→ **Work required**
Filter the material below down to the lines containing the word "mathrm".

→ **Source data**
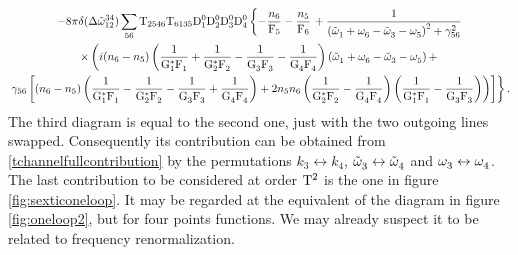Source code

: \begin{multline}
    -8\pi\delta(\Delta{\tilde{\omega}}^{34}_{12})\sum_{56}\mathrm{T}_{2546}\mathrm{T}_{6135}\mathrm{D}_1^0\mathrm{D}_2^0\mathrm{D}_3^0\mathrm{D}_4^0 \left\{ -\frac{n_6}{\mathrm{F}_5}-\frac{n_5}{\mathrm{F}_6}\right. +
    \frac{1}{\left( \tilde{\omega}^{}_1 + \omega^{}_6 - \tilde{\omega}^{}_3 - \omega^{}_5\right)^2 + \gamma^2_{56}}\\
    \times \left(
    i(n_6-n_5)\left(\dfrac{1}{\mathrm{G}_1^*\mathrm{F}_1^{}}+\dfrac{1}{\mathrm{G}_2^*\mathrm{F}_2^{}}-\dfrac{1}{\mathrm{G}_3^{}\mathrm{F}_3^{}}
    -\dfrac{1}{\mathrm{G}_4^{}\mathrm{F}_4^{}}\right)\left(\tilde{\omega}^{}_1 + \omega^{}_6 - \tilde{\omega}^{}_3 - \omega^{}_5\right) + 
    \right.\\
    \left.\left.
    \gamma_{56}\left[(n_6-n_5 )\left(\dfrac{1}{\mathrm{G}_1^*\mathrm{F}_1^{}}-\dfrac{1}{\mathrm{G}_2^*\mathrm{F}_2^{}}-\dfrac{1}{\mathrm{G}_3^{}\mathrm{F}_3^{}}
    +\dfrac{1}{\mathrm{G}_4^{}\mathrm{F}_4^{}}\right) + 2n_5n_6 \left(\dfrac{1}{\mathrm{G}_2^*\mathrm{F}_2^{}}-\dfrac{1}{\mathrm{G}_4^{}\mathrm{F}_4^{}}\right)\left(\dfrac{1}{\mathrm{G}_1^*\mathrm{F}_1^{}}-\dfrac{1}{\mathrm{G}_3^{}\mathrm{F}_3^{}}
    \right)\right)
    \right]\right\}.
    \label{tchannelfullcontribution}
\end{multline}    
The third diagram is equal to the second one, just with the two outgoing lines swapped. Consequently its contribution can be obtained from 
\eqref{tchannelfullcontribution} by the permutations $k_3 \leftrightarrow k_4$, $\tilde{\omega}^{}_3 \leftrightarrow\tilde{\omega}^{}_4$ and $\omega^{}_3 \leftrightarrow\omega^{}_4$.\\

The last contribution to be considered at order $\mathrm{T}^2$ is the one in figure \ref{fig:sexticoneloop}. It may be regarded at the equivalent of the diagram in figure 
\ref{fig:oneloop2}, but for four points functions. We may already suspect it to be related to frequency renormalization.\\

→ **Solution below**
    -8\pi\delta(\Delta{\tilde{\omega}}^{34}_{12})\sum_{56}\mathrm{T}_{2546}\mathrm{T}_{6135}\mathrm{D}_1^0\mathrm{D}_2^0\mathrm{D}_3^0\mathrm{D}_4^0 \left\{ -\frac{n_6}{\mathrm{F}_5}-\frac{n_5}{\mathrm{F}_6}\right. +
    i(n_6-n_5)\left(\dfrac{1}{\mathrm{G}_1^*\mathrm{F}_1^{}}+\dfrac{1}{\mathrm{G}_2^*\mathrm{F}_2^{}}-\dfrac{1}{\mathrm{G}_3^{}\mathrm{F}_3^{}}
    -\dfrac{1}{\mathrm{G}_4^{}\mathrm{F}_4^{}}\right)\left(\tilde{\omega}^{}_1 + \omega^{}_6 - \tilde{\omega}^{}_3 - \omega^{}_5\right) + 
    \gamma_{56}\left[(n_6-n_5 )\left(\dfrac{1}{\mathrm{G}_1^*\mathrm{F}_1^{}}-\dfrac{1}{\mathrm{G}_2^*\mathrm{F}_2^{}}-\dfrac{1}{\mathrm{G}_3^{}\mathrm{F}_3^{}}
    +\dfrac{1}{\mathrm{G}_4^{}\mathrm{F}_4^{}}\right) + 2n_5n_6 \left(\dfrac{1}{\mathrm{G}_2^*\mathrm{F}_2^{}}-\dfrac{1}{\mathrm{G}_4^{}\mathrm{F}_4^{}}\right)\left(\dfrac{1}{\mathrm{G}_1^*\mathrm{F}_1^{}}-\dfrac{1}{\mathrm{G}_3^{}\mathrm{F}_3^{}}
The last contribution to be considered at order $\mathrm{T}^2$ is the one in figure \ref{fig:sexticoneloop}. It may be regarded at the equivalent of the diagram in figure 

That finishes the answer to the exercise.